** Opening Data supplied block **

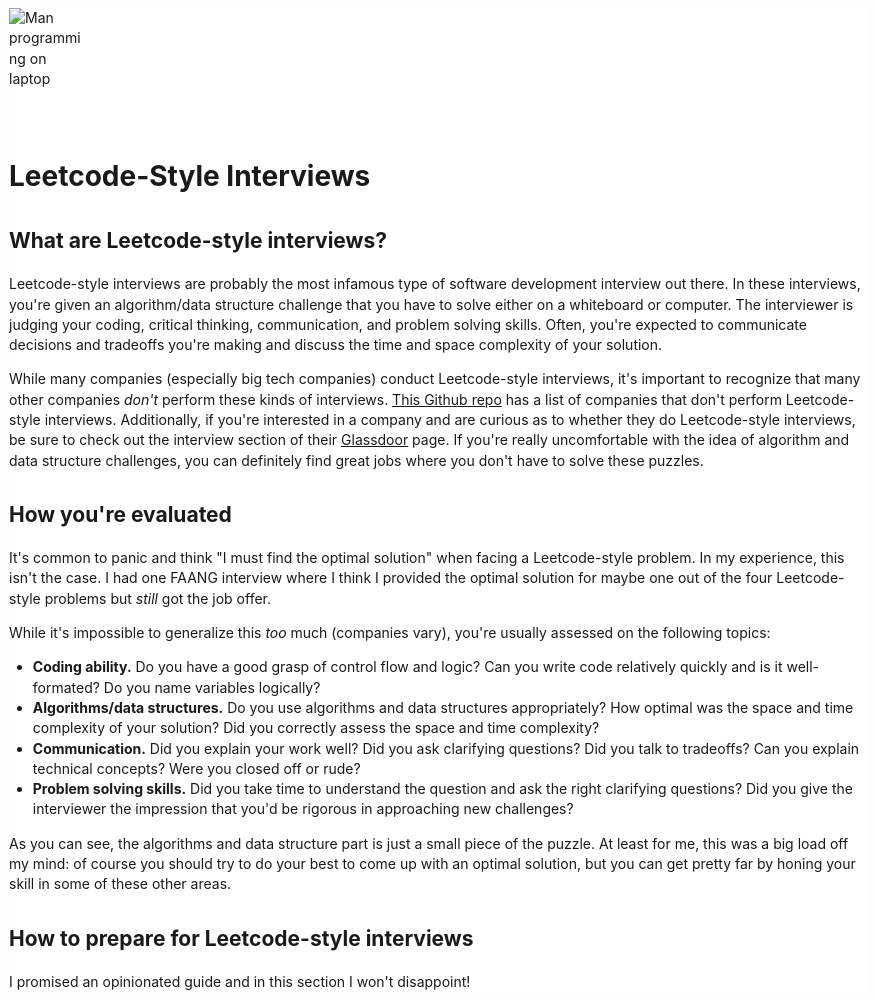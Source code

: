 <img style="margin: 0 auto; max-width:5.3rem; margin-bottom: 2rem" width="85" height="204" alt="Man programming on laptop" src="/leet.svg" />

# Leetcode-Style Interviews

<star />

## What are Leetcode-style interviews?

Leetcode-style interviews are probably the most infamous type of software development interview out there. In these interviews, you're given an algorithm/data structure challenge that you have to solve either on a whiteboard or computer. The interviewer is judging your coding, critical thinking, communication, and problem solving skills. Often, you're expected to communicate decisions and tradeoffs you're making and discuss the time and space complexity of your solution.

While many companies (especially big tech companies) conduct Leetcode-style interviews, it's important to recognize that many other companies _don't_ perform these kinds of interviews. [This Github repo](https://github.com/poteto/hiring-without-whiteboards) has a list of companies that don't perform Leetcode-style interviews. Additionally, if you're interested in a company and are curious as to whether they do Leetcode-style interviews, be sure to check out the interview section of their [Glassdoor](https://glassdoor.com) page. If you're really uncomfortable with the idea of algorithm and data structure challenges, you can definitely find great jobs where you don't have to solve these puzzles.

## How you're evaluated

It's common to panic and think "I must find the optimal solution" when facing a Leetcode-style problem. In my experience, this isn't the case. I had one FAANG interview where I think I provided the optimal solution for maybe one out of the four Leetcode-style problems but _still_ got the job offer.

While it's impossible to generalize this _too_ much (companies vary), you're usually assessed on the following topics:

- **Coding ability.** Do you have a good grasp of control flow and logic? Can you write code relatively quickly and is it well-formated? Do you name variables logically?
- **Algorithms/data structures.** Do you use algorithms and data structures appropriately? How optimal was the space and time complexity of your solution? Did you correctly assess the space and time complexity?
- **Communication.** Did you explain your work well? Did you ask clarifying questions? Did you talk to tradeoffs? Can you explain technical concepts? Were you closed off or rude?
- **Problem solving skills.** Did you take time to understand the question and ask the right clarifying questions? Did you give the interviewer the impression that you'd be rigorous in approaching new challenges?

As you can see, the algorithms and data structure part is just a small piece of the puzzle. At least for me, this was a big load off my mind: of course you should try to do your best to come up with an optimal solution, but you can get pretty far by honing your skill in some of these other areas.

## How to prepare for Leetcode-style interviews

I promised an opinionated guide and in this section I won't disappoint!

** Closing Data supplied block **

## Problem to solve
Every line of the listing that includes the word "clarifying" must be copied.

## Answer below
- **Communication.** Did you explain your work well? Did you ask clarifying questions? Did you talk to tradeoffs? Can you explain technical concepts? Were you closed off or rude?
- **Problem solving skills.** Did you take time to understand the question and ask the right clarifying questions? Did you give the interviewer the impression that you'd be rigorous in approaching new challenges?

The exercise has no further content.